— About this task —
Go through the listing below and return every line exactly.

==== Information supplied

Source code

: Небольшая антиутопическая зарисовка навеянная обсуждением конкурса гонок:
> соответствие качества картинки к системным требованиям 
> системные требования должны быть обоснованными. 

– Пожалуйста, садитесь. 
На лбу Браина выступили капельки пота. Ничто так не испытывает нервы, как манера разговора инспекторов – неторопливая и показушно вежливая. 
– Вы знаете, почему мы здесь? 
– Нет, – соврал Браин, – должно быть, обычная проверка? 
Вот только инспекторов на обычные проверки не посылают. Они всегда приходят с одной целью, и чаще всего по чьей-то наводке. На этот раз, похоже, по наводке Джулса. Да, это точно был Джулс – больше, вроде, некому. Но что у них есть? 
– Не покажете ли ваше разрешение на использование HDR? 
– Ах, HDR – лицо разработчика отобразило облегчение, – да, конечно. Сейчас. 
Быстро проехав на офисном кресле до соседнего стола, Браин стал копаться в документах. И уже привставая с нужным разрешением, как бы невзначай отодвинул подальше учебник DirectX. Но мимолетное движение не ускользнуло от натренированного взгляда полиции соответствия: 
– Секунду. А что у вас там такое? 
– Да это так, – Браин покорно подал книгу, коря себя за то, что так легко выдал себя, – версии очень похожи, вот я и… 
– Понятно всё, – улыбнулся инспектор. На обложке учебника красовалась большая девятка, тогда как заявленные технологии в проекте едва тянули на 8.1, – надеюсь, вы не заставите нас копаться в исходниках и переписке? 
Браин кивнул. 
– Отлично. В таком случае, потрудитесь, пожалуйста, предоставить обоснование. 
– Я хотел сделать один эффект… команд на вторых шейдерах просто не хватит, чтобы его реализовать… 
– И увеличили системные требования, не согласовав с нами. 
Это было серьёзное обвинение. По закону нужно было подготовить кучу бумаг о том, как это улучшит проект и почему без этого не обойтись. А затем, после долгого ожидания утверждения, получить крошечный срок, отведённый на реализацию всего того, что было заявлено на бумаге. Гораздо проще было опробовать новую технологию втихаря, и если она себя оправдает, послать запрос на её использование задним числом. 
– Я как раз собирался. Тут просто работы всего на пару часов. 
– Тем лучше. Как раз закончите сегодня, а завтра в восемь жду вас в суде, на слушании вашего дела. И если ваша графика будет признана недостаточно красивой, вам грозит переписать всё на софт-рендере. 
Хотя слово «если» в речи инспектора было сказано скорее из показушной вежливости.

========

— Answer —
Source code

: Небольшая антиутопическая зарисовка навеянная обсуждением конкурса гонок:
> соответствие качества картинки к системным требованиям 
> системные требования должны быть обоснованными. 

– Пожалуйста, садитесь. 
На лбу Браина выступили капельки пота. Ничто так не испытывает нервы, как манера разговора инспекторов – неторопливая и показушно вежливая. 
– Вы знаете, почему мы здесь? 
– Нет, – соврал Браин, – должно быть, обычная проверка? 
Вот только инспекторов на обычные проверки не посылают. Они всегда приходят с одной целью, и чаще всего по чьей-то наводке. На этот раз, похоже, по наводке Джулса. Да, это точно был Джулс – больше, вроде, некому. Но что у них есть? 
– Не покажете ли ваше разрешение на использование HDR? 
– Ах, HDR – лицо разработчика отобразило облегчение, – да, конечно. Сейчас. 
Быстро проехав на офисном кресле до соседнего стола, Браин стал копаться в документах. И уже привставая с нужным разрешением, как бы невзначай отодвинул подальше учебник DirectX. Но мимолетное движение не ускользнуло от натренированного взгляда полиции соответствия: 
– Секунду. А что у вас там такое? 
– Да это так, – Браин покорно подал книгу, коря себя за то, что так легко выдал себя, – версии очень похожи, вот я и… 
– Понятно всё, – улыбнулся инспектор. На обложке учебника красовалась большая девятка, тогда как заявленные технологии в проекте едва тянули на 8.1, – надеюсь, вы не заставите нас копаться в исходниках и переписке? 
Браин кивнул. 
– Отлично. В таком случае, потрудитесь, пожалуйста, предоставить обоснование. 
– Я хотел сделать один эффект… команд на вторых шейдерах просто не хватит, чтобы его реализовать… 
– И увеличили системные требования, не согласовав с нами. 
Это было серьёзное обвинение. По закону нужно было подготовить кучу бумаг о том, как это улучшит проект и почему без этого не обойтись. А затем, после долгого ожидания утверждения, получить крошечный срок, отведённый на реализацию всего того, что было заявлено на бумаге. Гораздо проще было опробовать новую технологию втихаря, и если она себя оправдает, послать запрос на её использование задним числом. 
– Я как раз собирался. Тут просто работы всего на пару часов. 
– Тем лучше. Как раз закончите сегодня, а завтра в восемь жду вас в суде, на слушании вашего дела. И если ваша графика будет признана недостаточно красивой, вам грозит переписать всё на софт-рендере. 
Хотя слово «если» в речи инспектора было сказано скорее из показушной вежливости.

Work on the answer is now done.